When working with arrays in ClickHouse, arrayJoin feels straightforward.
Until your query suddenly returns far more rows than expected.
The Use Case
Let’s say you have a table like this:
CREATE TABLE events (
user_id UInt32,
actions Array(String)
) ENGINE = MergeTree
ORDER BY user_id;
Example row:
user_id: 1
actions: ['click', 'scroll', 'purchase']
Now you want each action as a separate row.
The Tool: arrayJoin
SELECT user_id, arrayJoin(actions) AS action
FROM events;
Output:
1 click
1 scroll
1 purchase
So far, everything looks correct.
Where Things Go Wrong
Now let’s say you write:
SELECT user_id,
arrayJoin(actions) AS action,
arrayJoin(actions) AS action2
FROM events;
You might expect:
- 3 rows
But you actually get:
- 9 rows
Why This Happens
arrayJoin doesn’t just flatten arrays.
It expands rows.
Each element in the array creates a new row.
So when you use it multiple times:
- First
arrayJoin→ expands rows - Second
arrayJoin→ expands again
Result:
3 elements → 3 × 3 = 9 rows
This is effectively a cartesian multiplication of rows.
The Hidden Impact
This becomes a real problem when:
- Arrays are large
- Multiple
arrayJoins are used - You don’t expect row multiplication
Result:
- Incorrect output
- Sudden increase in row count
- Slower queries
The Better Approach
1. Use a single arrayJoin when possible
SELECT user_id,
arrayJoin(actions) AS action
FROM events;
2. Use ARRAY JOIN syntax (cleaner and explicit)
SELECT user_id, action
FROM events
ARRAY JOIN actions AS action;
3. Use arrayZip to avoid unintended multiplication
If you’re working with multiple arrays:
SELECT user_id,
arrayJoin(arrayZip(actions, actions)) AS zipped
FROM events;
This ensures elements are paired instead of multiplied.
Why This Matters
arrayJoin is powerful-but easy to misuse.

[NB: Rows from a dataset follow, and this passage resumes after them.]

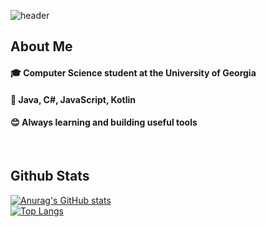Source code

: <div>
  
  <!--Header-->
  ![header](https://capsule-render.vercel.app/api?type=blur&color=gradient&height=300&section=header&text=Good%20to%20see%20you!&fontColor=DDB398)
  
</div>

<div>
  <!--Body-->
  
  ##  About Me 
  #### :mortar_board: Computer Science student at the University of Georgia   
  #### :star2: Java, C#, JavaScript, Kotlin
  #### :blush: Always learning and building useful tools  
  <br/>


  ## Github Stats 
  [![Anurag's GitHub stats](https://github-readme-stats.vercel.app/api?username=mInsOng9)](https://github.com/anuraghazra/github-readme-stats)
  <br/>
  [![Top Langs](https://github-readme-stats.vercel.app/api/top-langs/?username=mInsOng9)](https://github.com/anuraghazra/github-readme-stats)
  
</div>


<!--
**mInsOng9/mInsOng9** is a ✨ _special_ ✨ repository because its `README.md` (this file) appears on your GitHub profile.

Here are some ideas to get you started:

- 🔭 I’m currently working on ...
- 🌱 I’m currently learning ...
- 👯 I’m looking to collaborate on ...
- 🤔 I’m looking for help with ...
- 💬 Ask me about ...
- 📫 How to reach me: ...
- 😄 Pronouns: ...
- ⚡ Fun fact: ...
-->
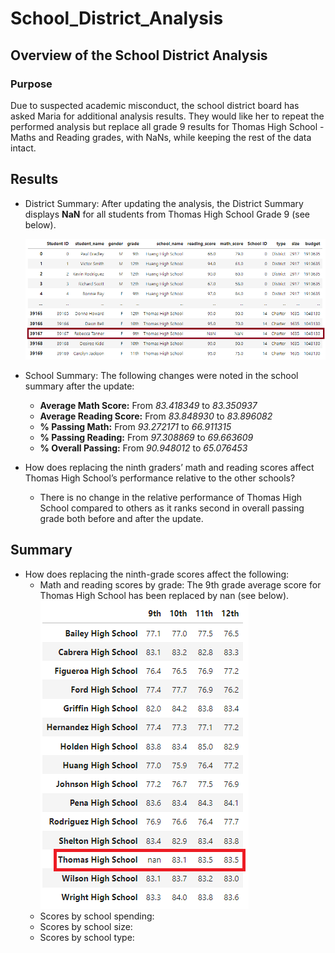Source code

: # School_District_Analysis

## Overview of the School District Analysis

### Purpose
Due to suspected academic misconduct, the school district board has asked Maria for additional analysis results. They would like her to repeat the performed analysis but replace all grade 9 results for Thomas High School - Maths and Reading grades, with NaNs, while keeping the rest of the data intact.

## Results

* District Summary: After updating the analysis, the District Summary displays **NaN** for all students from Thomas High School Grade 9 (see below).

    ![District_Summary](https://github.com/SBaig01/School_District_Analysis/blob/52b0895a0b8ed7f02bef68dce794a13ae62836c9/student_data_complete_df.png)

* School Summary: The following changes were noted in the school summary after the update:
   - **Average Math Score:** From *83.418349* to *83.350937*
   - **Average Reading Score:** From *83.848930* to *83.896082*
   - **% Passing Math:** From *93.272171* to *66.911315*
   - **% Passing Reading:** From *97.308869* to *69.663609*
   - **% Overall Passing:** From *90.948012* to *65.076453*
* How does replacing the ninth graders’ math and reading scores affect Thomas High School’s performance relative to the other schools?
   - There is no change in the relative performance of Thomas High School compared to others as it ranks second in overall passing grade both before and after the update.


## Summary
* How does replacing the ninth-grade scores affect the following:
   - Math and reading scores by grade: The 9th grade average score for Thomas High School has been replaced by nan (see below).
        ![Scores by Grade](https://github.com/SBaig01/School_District_Analysis/blob/ea80b59a9a9583e63958ea4d27f7a7b27d69bb26/a.png)
   - Scores by school spending: 
   - Scores by school size: 
   - Scores by school type: 
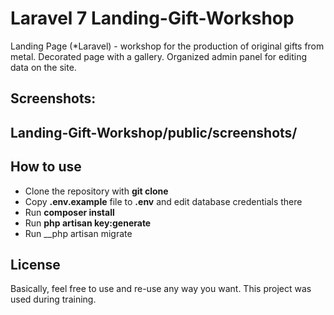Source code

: # Laravel 7 Landing-Gift-Workshop

Landing Page (*Laravel) - workshop for the production of original gifts from metal. Decorated page with a gallery. Organized admin panel for editing data on the site.

## Screenshots:
## Landing-Gift-Workshop/public/screenshots/



## How to use
- Clone the repository with __git clone__
- Copy __.env.example__ file to __.env__ and edit database credentials there
- Run __composer install__
- Run __php artisan key:generate__
- Run __php artisan migrate 

## License

Basically, feel free to use and re-use any way you want. This project was used during training.
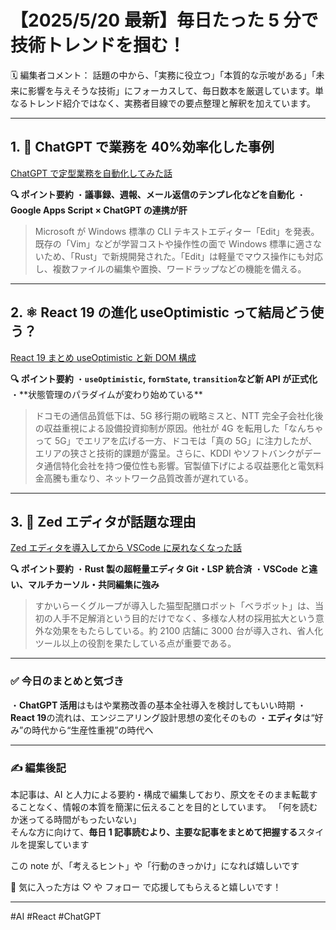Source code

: # 【2025/5/20 最新】毎日たった 5 分で技術トレンドを掴む！

🗓️ 編集者コメント：
話題の中から、「実務に役立つ」「本質的な示唆がある」「未来に影響を与えそうな技術」にフォーカスして、毎日数本を厳選しています。単なるトレンド紹介ではなく、実務者目線での要点整理と解釈を加えています。

---

## 1. 🧠 ChatGPT で業務を 40%効率化した事例

[ChatGPT で定型業務を自動化してみた話](https://example.com/article1)

**🔍 ポイント要約**
・**議事録、週報、メール返信のテンプレ化などを自動化**
・**Google Apps Script × ChatGPT の連携が肝**

> Microsoft が Windows 標準の CLI テキストエディター「Edit」を発表。既存の「Vim」などが学習コストや操作性の面で Windows 標準に適さないため、「Rust」で新規開発された。「Edit」は軽量でマウス操作にも対応し、複数ファイルの編集や置換、ワードラップなどの機能を備える。

---

## 2. ⚛️ React 19 の進化 useOptimistic って結局どう使う？

[React 19 まとめ useOptimistic と新 DOM 構成](https://example.com/article2)

**🔍 ポイント要約**
・**`useOptimistic`, `formState`, `transition`など新 API が正式化**
・\*\*状態管理のパラダイムが変わり始めている\*\*

> ドコモの通信品質低下は、5G 移行期の戦略ミスと、NTT 完全子会社化後の収益重視による設備投資抑制が原因。他社が 4G を転用した「なんちゃって 5G」でエリアを広げる一方、ドコモは「真の 5G」に注力したが、エリアの狭さと技術的課題が露呈。さらに、KDDI やソフトバンクがデータ通信特化会社を持つ優位性も影響。官製値下げによる収益悪化と電気料金高騰も重なり、ネットワーク品質改善が遅れている。

---

## 3. 🧰 Zed エディタが話題な理由

[Zed エディタを導入してから VSCode に戻れなくなった話](https://example.com/article3)

**🔍 ポイント要約**
・**Rust 製の超軽量エディタ Git・LSP 統合済**
・**VSCode と違い、マルチカーソル・共同編集に強み**

> すかいらーくグループが導入した猫型配膳ロボット「ベラボット」は、当初の人手不足解消という目的だけでなく、多様な人材の採用拡大という意外な効果をもたらしている。約 2100 店舗に 3000 台が導入され、省人化ツール以上の役割を果たしている点が重要である。

---

### ✅ 今日のまとめと気づき

・**ChatGPT 活用**はもはや業務改善の基本全社導入を検討してもいい時期
・**React 19**の流れは、エンジニアリング設計思想の変化そのもの
・**エディタ**は“好み”の時代から“生産性重視”の時代へ

---

### ✍️ 編集後記

本記事は、AI と人力による要約・構成で編集しており、原文をそのまま転載することなく、情報の本質を簡潔に伝えることを目的としています。
「何を読むか迷ってる時間がもったいない」  
そんな方に向けて、**毎日 1 記事読むより、主要な記事をまとめて把握する**スタイルを提案しています

この note が、「考えるヒント」や「行動のきっかけ」になれば嬉しいです

💬 気に入った方は ♡ や フォロー で応援してもらえると嬉しいです！

---

#AI #React #ChatGPT
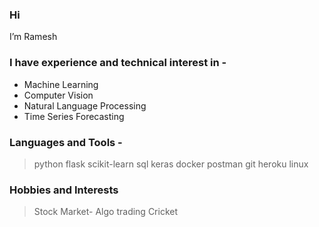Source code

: ### Hi 


I’m Ramesh

### I have experience and technical interest in -
- Machine Learning
- Computer Vision
- Natural Language Processing
- Time Series Forecasting


### Languages and Tools -
> python 
> flask
> scikit-learn
> sql
> keras
> docker
> postman
> git
> heroku
> linux


### Hobbies and Interests
> Stock Market- Algo trading
> Cricket

<!---
RameshK-1511/RameshK-1511 is a ✨ special ✨ repository because its `README.md` (this file) appears on your GitHub profile.
You can click the Preview link to take a look at your changes.
--->
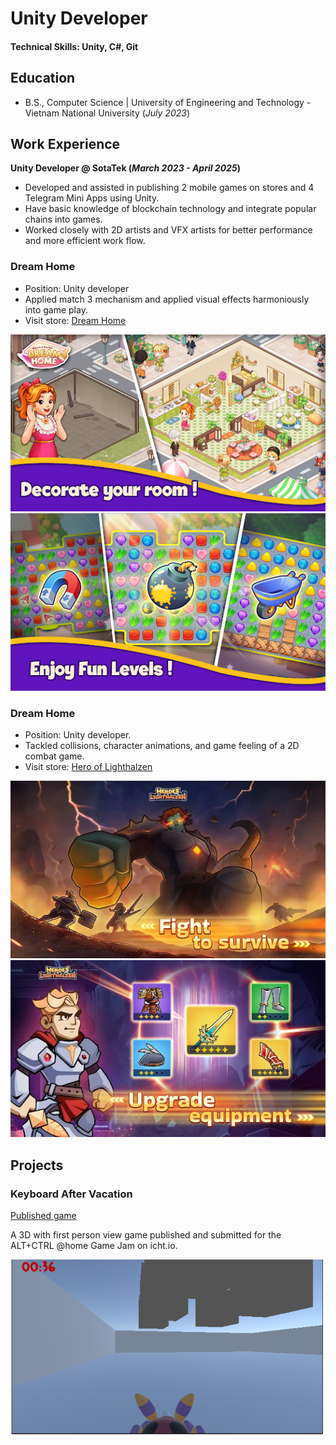 # Unity Developer

#### Technical Skills: Unity, C#, Git

## Education
- B.S., Computer Science | University of Engineering and Technology - Vietnam National University (_July 2023_)

## Work Experience
**Unity Developer @ SotaTek (_March 2023 - April 2025_)**
- Developed and assisted in publishing 2 mobile games on stores and 4 Telegram Mini Apps using Unity. 
- Have basic knowledge of blockchain technology and integrate popular chains into games.
- Worked closely with 2D artists and VFX artists for better performance and more efficient work flow.

### Dream Home
- Position: Unity developer
- Applied match 3 mechanism and applied visual effects harmoniously into game play.
- Visit store: [Dream Home](https://play.google.com/store/apps/details?id=com.sotalabs.thalia.decor.match3&pcampaignid=web_share)

![DH1](/assets/dh1.PNG)
![DH2](/assets/dh2.PNG)

### Dream Home
- Position: Unity developer.
- Tackled collisions, character animations, and game feeling of a 2D combat game.
- Visit store: [Hero of Lighthalzen](https://play.google.com/store/apps/details?id=com.sotalabs.hero.lighthalzen&pcampaignid=web_share)
  
![Hero1](/assets/hero1.PNG)
![Hero2](/assets/hero2.PNG)

## Projects
### Keyboard After Vacation
[Published game](https://tranthanhtra.itch.io/keyboard-after-a-vacation)

A 3D with first person view game published and submitted for the ALT+CTRL @home Game Jam on icht.io.


![Keyboard](/assets/keyboard.PNG)

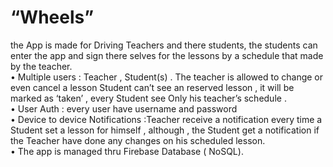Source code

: <h1>“Wheels” </h1>

 the App is made for Driving Teachers and there students, the students can enter the app and sign there selves for the lessons by a schedule that made by the teacher.
 <br>
•	 Multiple users : Teacher , Student(s) . The teacher is allowed to change or even cancel a lesson  Student can’t see an reserved lesson , it will be marked as ‘taken’ , every Student see Only his teacher’s schedule .
<br>
•	 User Auth : every user have username and password 
<br>
•	 Device to device Notifications :Teacher receive a notification every time a Student set a lesson for himself , although , the Student get a notification if the Teacher have done any changes on his scheduled lesson.
<br>
•	 The app is managed thru Firebase Database ( NoSQL). 
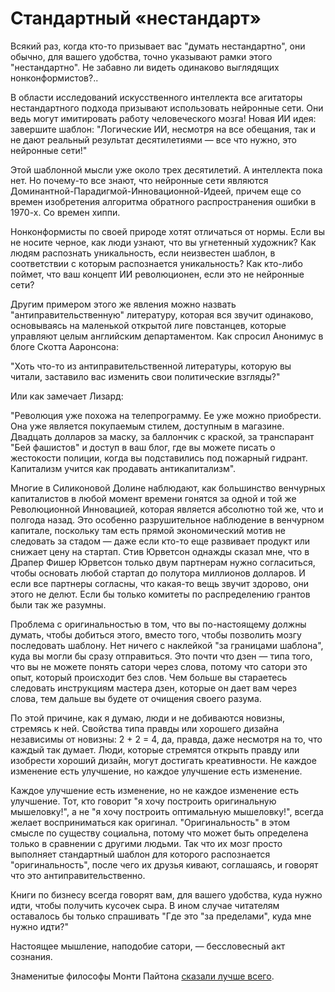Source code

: # Стандартный «нестандарт»
Всякий раз, когда кто-то призывает вас "думать нестандартно", они обычно, для вашего удобства, точно указывают рамки этого "нестандартно". Не забавно ли видеть одинаково выглядящих нонконформистов?..

В области исследований искусственного интеллекта все агитаторы нестандартного подхода призывают использовать нейронные сети. Они ведь могут имитировать работу человеческого мозга! Новая ИИ идея: завершите шаблон: "Логические ИИ, несмотря на все обещания, так и не дают реальный результат десятилетиями — все что нужно, это нейронные сети!"

Этой шаблонной мысли уже около трех десятилетий. А интеллекта пока нет. Но почему-то все знают, что нейронные сети являются Доминантной-Парадигмой-Инновационной-Идеей, причем еще со времен изобретения алгоритма обратного распространения ошибки в 1970-х. Со времен хиппи.

Нонконформисты по своей природе хотят отличаться от нормы. Если вы не носите черное, как люди узнают, что вы угнетенный художник? Как людям распознать уникальность, если неизвестен шаблон, в соответствии с которым распознается уникальность? Как кто-либо поймет, что ваш концепт ИИ революционен, если это не нейронные сети?

Другим примером этого же явления можно назвать "антиправительственную" литературу, которая вся звучит одинаково, основываясь на маленькой открытой лиге повстанцев, которые управляют целым английским департаментом. Как спросил Анонимус в блоге Скотта Ааронсона:

"Хоть что-то из антиправительственной литературы, которую вы читали, заставило вас изменить свои политические взгляды?"

Или как замечает Лизард:

"Революция уже похожа на телепрограмму. Ее уже можно приобрести. Она уже является покупаемым стилем, доступным в магазине. Двадцать долларов за маску, за баллончик с краской, за транспарант "Бей фашистов" и доступ в ваш блог, где вы можете писать о жестокости полиции, когда вы подставились под пожарный гидрант. Капитализм учится как продавать антикапитализм".

Многие в Силиконовой Долине наблюдают, как большинство венчурных капиталистов в любой момент времени гонятся за одной и той же Революционной Инновацией, которая является абсолютно той же, что и полгода назад. Это особенно разрушительное наблюдение в венчурном капитале, поскольку там есть прямой экономический мотив не следовать за стадом — даже если кто-то еще развивает продукт или снижает цену на стартап. Стив Юрветсон однажды сказал мне, что в Драпер Фишер Юрветсон только двум партнерам нужно согласиться, чтобы основать любой стартап до полутора миллионов долларов. И если все партнеры согласны, что какая-то вещь звучит здорово, они этого не делют. Если бы только комитеты по распределению грантов были так же разумны.

Проблема с оригинальностью в том, что вы по-настоящему должны думать, чтобы добиться этого, вместо того, чтобы позволить мозгу последовать шаблону. Нет ничего с наклейкой "за границами шаблона", куда вы могли бы сразу отправиться. Это почти что дзен — типа того, что вы не можете понять сатори через слова, потому что сатори это опыт, который происходит без слов. Чем больше вы стараетесь следовать инструкциям мастера дзен, которые он дает вам через слова, тем дальше вы будете от очищения своего разума.

По этой причине, как я думаю, люди и не добиваются новизны, стремясь к ней. Свойства типа правды или хорошего дизайна независимы от новизны: 2 + 2 = 4, да, правда, даже несмотря на то, что каждый так думает. Люди, которые стремятся открыть правду или изобрести хороший дизайн, могут достигать креативности. Не каждое изменение есть улучшение, но каждое улучшение есть изменение.

Каждое улучшение есть изменение, но не каждое изменение есть улучшение. Тот, кто говорит "я хочу построить оригинальную мышеловку!", а не "я хочу построить оптимальную мышеловку!", всегда желает восприниматься как оригинал. "Оригинальность" в этом смысле по существу социальна, потому что может быть определена только в сравнении с другими людьми. Так что их мозг просто выполняет стандартный шаблон для которого распознается "оригинальность", после чего их друзья кивают, соглашаясь, и говорят что это антиправительственно.

Книги по бизнесу всегда говорят вам, для вашего удобства, куда нужно идти, чтобы получить кусочек сыра. В ином случае читателям оставалось бы только спрашивать "Где это "за пределами", куда мне нужно идти?"

Настоящее мышление, наподобие сатори, — бессловесный акт сознания.

Знаменитые философы Монти Пайтона [сказали лучше всего][1].

 [1]:
https://www.youtube.com/watch?v=kkd74sRFtzI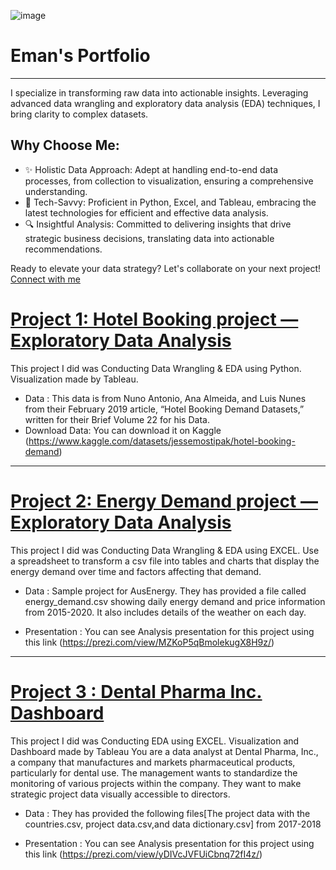 ![image](https://github.com/EmanRefaat/Eman-s-Portfolio/assets/2356726/ef3fa0b7-e299-4147-845a-b7a43e07bf3f)

# Eman's Portfolio
-----------
I specialize in transforming raw data into actionable insights. Leveraging advanced data wrangling and exploratory data analysis (EDA) techniques, I bring clarity to complex datasets.
## Why Choose Me:

* ✨ Holistic Data Approach: Adept at handling end-to-end data processes, from collection to visualization, ensuring a comprehensive understanding.
* 🤖 Tech-Savvy: Proficient in Python, Excel, and Tableau, embracing the latest technologies for efficient and effective data analysis.
* 🔍 Insightful Analysis: Committed to delivering insights that drive strategic business decisions, translating data into actionable recommendations.

Ready to elevate your data strategy? Let's collaborate on your next project! [Connect with me](https://www.linkedin.com/in/eman-refaat/)

# [Project 1: Hotel Booking project — Exploratory Data Analysis](https://github.com/EmanRefaat/Hotel-Booking-EDA)

​​This project I did was Conducting Data Wrangling & EDA using Python. Visualization made by Tableau.
* Data :  This data is from Nuno Antonio, Ana Almeida, and Luis Nunes from their February 2019 article, “Hotel Booking Demand Datasets,” written for their Brief Volume 22 for his Data.
* Download Data: You can download it on Kaggle (https://www.kaggle.com/datasets/jessemostipak/hotel-booking-demand)

-----------------------------------------------------------------------------------------------------------
# [Project 2: Energy Demand project — Exploratory Data Analysis](https://github.com/EmanRefaat/Energy-Demand/)

This project I did was Conducting Data Wrangling & EDA using EXCEL. Use a spreadsheet to transform a csv file into tables and charts that display the energy demand over time and factors affecting that demand. 
* Data : Sample project for AusEnergy. They has provided a file called energy_demand.csv showing daily energy demand and price information from 2015-2020. It also includes details of the weather on each day.

* Presentation : You can see Analysis presentation for this project using this link (https://prezi.com/view/MZKoP5qBmolekugX8H9z/)

-----------------------------------------------------------------------------------------------------------------------
# [Project 3 : Dental Pharma Inc. Dashboard ](https://public.tableau.com/views/Mohamed_Eman_3_dashboard_Jan2024/Story1?:language=en-US&publish=yes&:display_count=n&:origin=viz_share_link)

This project I did was Conducting EDA using EXCEL. Visualization and Dashboard made by Tableau
You are a data analyst at Dental Pharma, Inc., a company that manufactures and markets pharmaceutical products, particularly for dental use.
The management wants to standardize the monitoring of various projects within the company. They want to make strategic project data visually accessible to directors.
* Data : They has provided the following files[The project data with the countries.csv, project data.csv,and data dictionary.csv] from 2017-2018

* Presentation : You can see Analysis presentation for this project using this link (https://prezi.com/view/yDIVcJVFUiCbnq72fI4z/)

If used without understanding:
- Row count can explode
- Queries become expensive
- Results can be misleading
Real-World Use Cases
- Event tracking pipelines
- Flattening nested JSON
- Working with semi-structured logs
- Exploding arrays into rows for analysis
One Important Gotcha
Every arrayJoin multiplies rows.
If your result size looks unexpectedly large, this is one of the first things to check.
Final Thoughts
arrayJoin is one of the most useful tools in ClickHouse.
But its behavior is not always intuitive.
In many cases, the issue is not the data itself-but how the query expands it.
Understanding this early can save a lot of debugging time.